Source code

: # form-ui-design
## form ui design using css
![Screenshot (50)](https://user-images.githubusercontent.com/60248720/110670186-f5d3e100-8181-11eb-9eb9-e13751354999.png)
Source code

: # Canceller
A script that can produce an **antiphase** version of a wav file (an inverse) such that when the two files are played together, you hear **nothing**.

+---+

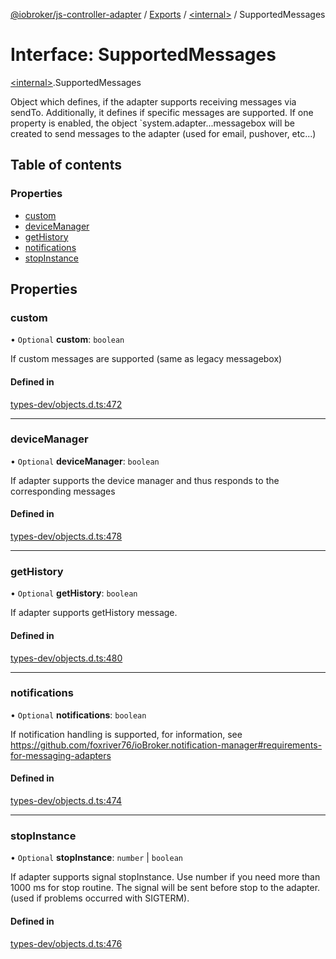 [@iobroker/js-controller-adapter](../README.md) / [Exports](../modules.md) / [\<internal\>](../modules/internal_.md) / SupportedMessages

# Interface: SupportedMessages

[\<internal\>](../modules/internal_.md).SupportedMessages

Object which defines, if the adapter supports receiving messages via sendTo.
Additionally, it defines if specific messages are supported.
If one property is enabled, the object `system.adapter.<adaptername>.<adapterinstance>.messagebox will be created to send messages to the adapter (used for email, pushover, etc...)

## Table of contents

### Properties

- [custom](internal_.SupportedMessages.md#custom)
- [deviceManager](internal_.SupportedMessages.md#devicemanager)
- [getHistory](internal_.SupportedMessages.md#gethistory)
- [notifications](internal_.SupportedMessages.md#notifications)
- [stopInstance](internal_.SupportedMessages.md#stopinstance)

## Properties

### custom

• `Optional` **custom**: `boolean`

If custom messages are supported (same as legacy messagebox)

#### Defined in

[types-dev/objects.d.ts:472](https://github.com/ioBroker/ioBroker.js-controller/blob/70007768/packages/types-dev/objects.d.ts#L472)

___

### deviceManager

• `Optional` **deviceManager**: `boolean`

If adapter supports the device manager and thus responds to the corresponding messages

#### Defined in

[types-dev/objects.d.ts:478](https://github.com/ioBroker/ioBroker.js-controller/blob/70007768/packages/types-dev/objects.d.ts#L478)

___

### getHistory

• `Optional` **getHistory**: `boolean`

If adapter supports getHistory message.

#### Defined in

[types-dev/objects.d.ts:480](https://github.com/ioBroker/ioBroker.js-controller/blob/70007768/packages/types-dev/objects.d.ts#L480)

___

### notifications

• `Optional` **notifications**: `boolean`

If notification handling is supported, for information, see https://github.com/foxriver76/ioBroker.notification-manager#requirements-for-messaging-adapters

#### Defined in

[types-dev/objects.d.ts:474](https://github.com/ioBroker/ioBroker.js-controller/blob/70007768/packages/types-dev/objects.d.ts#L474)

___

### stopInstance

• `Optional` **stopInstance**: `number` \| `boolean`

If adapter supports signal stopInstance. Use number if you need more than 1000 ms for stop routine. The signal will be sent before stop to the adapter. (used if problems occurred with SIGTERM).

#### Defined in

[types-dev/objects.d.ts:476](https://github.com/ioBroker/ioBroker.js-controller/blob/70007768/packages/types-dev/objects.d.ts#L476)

+---+

Take the stretch of lines above from the one containing "If adapter supports the" through the one containing "### notifications" and repeat it exactly, adding no other line.

If adapter supports the device manager and thus responds to the corresponding messages

#### Defined in

[types-dev/objects.d.ts:478](https://github.com/ioBroker/ioBroker.js-controller/blob/70007768/packages/types-dev/objects.d.ts#L478)

___

### getHistory

• `Optional` **getHistory**: `boolean`

If adapter supports getHistory message.

#### Defined in

[types-dev/objects.d.ts:480](https://github.com/ioBroker/ioBroker.js-controller/blob/70007768/packages/types-dev/objects.d.ts#L480)

___

### notifications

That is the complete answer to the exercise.